* [Activity]
Across the entries below, how many lines contain the string "requirements"? Only the number is wanted.
──────── The records
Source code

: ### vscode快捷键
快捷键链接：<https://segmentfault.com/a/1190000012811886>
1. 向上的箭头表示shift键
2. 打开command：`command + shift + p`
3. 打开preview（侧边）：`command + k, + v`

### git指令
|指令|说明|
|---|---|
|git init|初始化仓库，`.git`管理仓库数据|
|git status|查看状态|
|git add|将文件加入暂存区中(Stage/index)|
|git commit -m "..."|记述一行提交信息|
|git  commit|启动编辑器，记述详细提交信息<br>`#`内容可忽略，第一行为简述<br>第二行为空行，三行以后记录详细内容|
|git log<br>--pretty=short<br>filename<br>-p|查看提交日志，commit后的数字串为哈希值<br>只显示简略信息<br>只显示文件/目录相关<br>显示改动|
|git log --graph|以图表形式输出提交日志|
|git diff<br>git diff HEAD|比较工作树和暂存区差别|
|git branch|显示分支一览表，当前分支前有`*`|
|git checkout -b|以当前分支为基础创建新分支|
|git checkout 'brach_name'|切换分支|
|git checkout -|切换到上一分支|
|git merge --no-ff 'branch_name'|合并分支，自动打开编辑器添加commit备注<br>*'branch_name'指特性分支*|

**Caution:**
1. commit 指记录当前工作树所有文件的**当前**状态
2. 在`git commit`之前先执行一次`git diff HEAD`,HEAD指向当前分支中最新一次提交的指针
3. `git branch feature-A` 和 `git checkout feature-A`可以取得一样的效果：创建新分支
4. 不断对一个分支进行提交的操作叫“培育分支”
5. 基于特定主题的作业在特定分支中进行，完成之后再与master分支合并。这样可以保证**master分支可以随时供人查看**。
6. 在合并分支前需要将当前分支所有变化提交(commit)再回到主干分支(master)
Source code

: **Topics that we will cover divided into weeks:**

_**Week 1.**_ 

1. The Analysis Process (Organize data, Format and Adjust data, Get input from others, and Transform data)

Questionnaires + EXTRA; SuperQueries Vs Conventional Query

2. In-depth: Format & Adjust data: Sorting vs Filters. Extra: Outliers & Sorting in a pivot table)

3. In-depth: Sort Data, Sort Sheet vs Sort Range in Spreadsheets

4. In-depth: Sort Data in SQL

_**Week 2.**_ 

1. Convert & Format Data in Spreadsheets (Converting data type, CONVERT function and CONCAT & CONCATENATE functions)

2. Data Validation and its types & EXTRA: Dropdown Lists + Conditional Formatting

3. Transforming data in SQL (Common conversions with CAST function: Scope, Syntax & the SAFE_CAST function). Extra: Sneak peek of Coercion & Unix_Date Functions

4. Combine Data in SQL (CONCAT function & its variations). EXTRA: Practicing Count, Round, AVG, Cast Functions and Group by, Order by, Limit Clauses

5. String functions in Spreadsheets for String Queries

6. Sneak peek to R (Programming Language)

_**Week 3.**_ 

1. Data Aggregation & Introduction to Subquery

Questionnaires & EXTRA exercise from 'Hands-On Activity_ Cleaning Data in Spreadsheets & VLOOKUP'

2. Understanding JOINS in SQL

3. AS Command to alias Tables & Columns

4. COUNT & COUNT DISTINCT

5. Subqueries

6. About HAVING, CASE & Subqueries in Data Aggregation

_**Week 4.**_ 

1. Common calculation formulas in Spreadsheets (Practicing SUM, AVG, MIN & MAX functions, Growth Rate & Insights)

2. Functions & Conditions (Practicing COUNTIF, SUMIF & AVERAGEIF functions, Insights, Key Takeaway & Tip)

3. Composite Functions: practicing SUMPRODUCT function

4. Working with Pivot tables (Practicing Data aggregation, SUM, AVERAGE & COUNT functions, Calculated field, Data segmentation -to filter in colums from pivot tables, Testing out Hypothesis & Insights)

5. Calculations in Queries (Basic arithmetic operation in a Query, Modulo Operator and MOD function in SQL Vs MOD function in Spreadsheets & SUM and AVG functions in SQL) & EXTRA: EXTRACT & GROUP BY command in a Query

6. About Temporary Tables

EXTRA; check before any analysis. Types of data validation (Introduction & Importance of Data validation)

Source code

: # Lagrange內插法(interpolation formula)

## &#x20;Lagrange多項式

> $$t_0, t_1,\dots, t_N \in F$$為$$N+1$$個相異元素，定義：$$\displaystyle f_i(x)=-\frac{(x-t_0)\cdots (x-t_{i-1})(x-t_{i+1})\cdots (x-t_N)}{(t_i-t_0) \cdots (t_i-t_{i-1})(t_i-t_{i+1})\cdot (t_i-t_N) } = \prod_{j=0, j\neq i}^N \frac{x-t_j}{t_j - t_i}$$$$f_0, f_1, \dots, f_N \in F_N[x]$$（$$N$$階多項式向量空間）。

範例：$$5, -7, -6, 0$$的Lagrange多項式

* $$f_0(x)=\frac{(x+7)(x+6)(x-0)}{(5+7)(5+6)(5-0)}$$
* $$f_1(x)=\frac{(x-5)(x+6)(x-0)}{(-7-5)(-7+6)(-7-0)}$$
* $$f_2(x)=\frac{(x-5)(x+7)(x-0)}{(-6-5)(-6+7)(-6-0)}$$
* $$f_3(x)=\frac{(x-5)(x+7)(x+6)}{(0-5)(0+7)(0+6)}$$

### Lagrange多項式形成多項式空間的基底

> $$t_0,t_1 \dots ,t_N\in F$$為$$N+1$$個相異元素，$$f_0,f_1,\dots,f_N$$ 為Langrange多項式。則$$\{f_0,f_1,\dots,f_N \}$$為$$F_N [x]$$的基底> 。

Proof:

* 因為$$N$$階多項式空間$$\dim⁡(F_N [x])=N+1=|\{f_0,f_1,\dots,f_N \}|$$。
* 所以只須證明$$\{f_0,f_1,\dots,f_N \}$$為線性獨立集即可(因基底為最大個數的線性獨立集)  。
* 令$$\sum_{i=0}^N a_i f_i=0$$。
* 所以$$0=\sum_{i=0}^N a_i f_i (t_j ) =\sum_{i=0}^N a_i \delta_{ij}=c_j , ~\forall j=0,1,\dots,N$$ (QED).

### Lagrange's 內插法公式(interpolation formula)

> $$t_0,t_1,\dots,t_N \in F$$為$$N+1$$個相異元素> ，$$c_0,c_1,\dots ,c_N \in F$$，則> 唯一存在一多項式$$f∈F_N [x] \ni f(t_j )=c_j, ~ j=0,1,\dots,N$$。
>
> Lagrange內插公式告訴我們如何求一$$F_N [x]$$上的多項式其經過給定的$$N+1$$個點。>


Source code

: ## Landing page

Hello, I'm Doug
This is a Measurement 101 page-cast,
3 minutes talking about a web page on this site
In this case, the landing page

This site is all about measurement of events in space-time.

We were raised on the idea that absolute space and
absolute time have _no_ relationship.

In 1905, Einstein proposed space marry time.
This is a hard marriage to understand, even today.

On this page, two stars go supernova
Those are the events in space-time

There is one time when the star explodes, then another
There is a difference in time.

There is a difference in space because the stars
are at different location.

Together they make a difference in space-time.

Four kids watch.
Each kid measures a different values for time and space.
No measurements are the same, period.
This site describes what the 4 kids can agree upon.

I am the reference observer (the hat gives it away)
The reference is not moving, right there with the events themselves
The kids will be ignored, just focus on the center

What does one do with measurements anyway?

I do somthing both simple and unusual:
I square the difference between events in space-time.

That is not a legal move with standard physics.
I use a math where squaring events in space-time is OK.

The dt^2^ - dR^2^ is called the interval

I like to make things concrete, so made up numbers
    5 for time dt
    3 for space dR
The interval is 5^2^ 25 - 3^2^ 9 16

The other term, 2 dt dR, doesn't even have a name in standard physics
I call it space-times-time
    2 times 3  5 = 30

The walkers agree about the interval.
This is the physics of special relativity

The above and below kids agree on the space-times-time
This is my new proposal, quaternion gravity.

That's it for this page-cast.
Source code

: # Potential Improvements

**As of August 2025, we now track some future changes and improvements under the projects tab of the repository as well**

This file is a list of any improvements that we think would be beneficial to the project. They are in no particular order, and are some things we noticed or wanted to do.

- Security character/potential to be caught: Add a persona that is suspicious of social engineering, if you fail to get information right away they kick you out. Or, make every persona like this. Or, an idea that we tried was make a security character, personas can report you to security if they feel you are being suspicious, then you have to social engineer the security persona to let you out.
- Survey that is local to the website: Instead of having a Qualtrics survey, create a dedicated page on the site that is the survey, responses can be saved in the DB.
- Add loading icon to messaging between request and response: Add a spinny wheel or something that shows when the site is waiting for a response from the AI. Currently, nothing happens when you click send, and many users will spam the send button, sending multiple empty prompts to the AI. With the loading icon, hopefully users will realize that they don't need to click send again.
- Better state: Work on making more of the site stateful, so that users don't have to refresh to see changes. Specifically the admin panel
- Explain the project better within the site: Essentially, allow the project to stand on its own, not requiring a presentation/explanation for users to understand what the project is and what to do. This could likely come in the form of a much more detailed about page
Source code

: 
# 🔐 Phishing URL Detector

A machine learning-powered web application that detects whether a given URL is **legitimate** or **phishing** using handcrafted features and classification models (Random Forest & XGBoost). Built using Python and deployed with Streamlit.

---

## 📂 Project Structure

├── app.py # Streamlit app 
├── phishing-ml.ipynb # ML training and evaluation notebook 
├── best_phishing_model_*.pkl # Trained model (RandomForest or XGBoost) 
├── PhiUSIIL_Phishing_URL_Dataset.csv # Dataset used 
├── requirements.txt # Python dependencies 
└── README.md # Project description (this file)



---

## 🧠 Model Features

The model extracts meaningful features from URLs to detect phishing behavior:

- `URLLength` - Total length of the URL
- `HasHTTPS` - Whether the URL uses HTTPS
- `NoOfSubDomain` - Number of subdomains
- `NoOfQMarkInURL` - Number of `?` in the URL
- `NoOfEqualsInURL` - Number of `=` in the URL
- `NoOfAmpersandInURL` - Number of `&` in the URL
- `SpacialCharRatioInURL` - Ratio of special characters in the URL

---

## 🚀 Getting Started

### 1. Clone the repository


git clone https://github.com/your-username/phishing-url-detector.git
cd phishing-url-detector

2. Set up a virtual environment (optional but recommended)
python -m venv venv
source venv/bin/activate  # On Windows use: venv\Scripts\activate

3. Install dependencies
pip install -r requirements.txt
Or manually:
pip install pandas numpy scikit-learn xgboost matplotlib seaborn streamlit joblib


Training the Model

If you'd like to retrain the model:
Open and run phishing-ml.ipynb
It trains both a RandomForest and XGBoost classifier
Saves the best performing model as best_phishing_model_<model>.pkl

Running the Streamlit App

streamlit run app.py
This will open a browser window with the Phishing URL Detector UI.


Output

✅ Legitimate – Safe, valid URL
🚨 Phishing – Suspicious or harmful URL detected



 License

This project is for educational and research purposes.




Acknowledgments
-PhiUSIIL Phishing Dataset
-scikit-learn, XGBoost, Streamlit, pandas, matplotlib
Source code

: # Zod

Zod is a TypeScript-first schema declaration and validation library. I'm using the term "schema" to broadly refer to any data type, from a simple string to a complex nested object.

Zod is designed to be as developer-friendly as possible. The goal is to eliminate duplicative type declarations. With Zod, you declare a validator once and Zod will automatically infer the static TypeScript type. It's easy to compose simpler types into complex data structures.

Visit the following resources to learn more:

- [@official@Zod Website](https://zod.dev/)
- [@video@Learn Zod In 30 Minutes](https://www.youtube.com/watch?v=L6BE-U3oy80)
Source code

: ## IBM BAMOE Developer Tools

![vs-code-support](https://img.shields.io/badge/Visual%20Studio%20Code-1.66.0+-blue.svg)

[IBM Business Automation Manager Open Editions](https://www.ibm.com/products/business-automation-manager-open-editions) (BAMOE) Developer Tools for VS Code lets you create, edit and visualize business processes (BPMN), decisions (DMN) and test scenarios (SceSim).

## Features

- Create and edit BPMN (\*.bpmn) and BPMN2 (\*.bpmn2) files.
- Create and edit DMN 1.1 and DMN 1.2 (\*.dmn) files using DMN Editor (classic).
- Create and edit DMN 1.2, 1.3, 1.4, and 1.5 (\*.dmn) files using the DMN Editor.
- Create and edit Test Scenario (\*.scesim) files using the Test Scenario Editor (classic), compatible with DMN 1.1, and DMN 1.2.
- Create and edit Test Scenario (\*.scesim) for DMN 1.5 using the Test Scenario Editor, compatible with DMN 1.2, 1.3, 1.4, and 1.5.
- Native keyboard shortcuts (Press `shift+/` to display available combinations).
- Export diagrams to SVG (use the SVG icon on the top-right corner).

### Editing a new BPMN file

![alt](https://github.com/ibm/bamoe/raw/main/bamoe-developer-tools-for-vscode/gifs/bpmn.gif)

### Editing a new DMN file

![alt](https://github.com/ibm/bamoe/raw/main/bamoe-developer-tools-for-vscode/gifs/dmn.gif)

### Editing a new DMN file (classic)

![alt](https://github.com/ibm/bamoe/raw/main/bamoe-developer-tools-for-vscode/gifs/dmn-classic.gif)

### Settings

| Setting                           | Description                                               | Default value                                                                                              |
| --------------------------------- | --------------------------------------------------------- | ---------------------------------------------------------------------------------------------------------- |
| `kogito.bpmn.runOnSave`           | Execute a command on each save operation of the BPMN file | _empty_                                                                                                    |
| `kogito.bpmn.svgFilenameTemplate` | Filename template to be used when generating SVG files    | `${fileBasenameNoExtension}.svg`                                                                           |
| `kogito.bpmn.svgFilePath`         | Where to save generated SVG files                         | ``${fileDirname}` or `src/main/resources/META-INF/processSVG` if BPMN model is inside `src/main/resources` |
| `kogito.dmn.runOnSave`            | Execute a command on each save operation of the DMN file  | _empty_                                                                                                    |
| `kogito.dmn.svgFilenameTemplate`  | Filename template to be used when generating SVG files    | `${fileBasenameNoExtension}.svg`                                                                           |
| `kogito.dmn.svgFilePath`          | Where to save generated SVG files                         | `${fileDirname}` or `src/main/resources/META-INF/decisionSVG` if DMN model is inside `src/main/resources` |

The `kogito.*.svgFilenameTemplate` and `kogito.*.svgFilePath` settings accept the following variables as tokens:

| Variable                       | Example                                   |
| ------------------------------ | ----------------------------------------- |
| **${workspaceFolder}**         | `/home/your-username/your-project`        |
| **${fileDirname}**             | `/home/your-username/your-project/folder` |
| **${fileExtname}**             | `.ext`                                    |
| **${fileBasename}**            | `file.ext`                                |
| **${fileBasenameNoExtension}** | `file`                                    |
────────────────
* [Written response]
2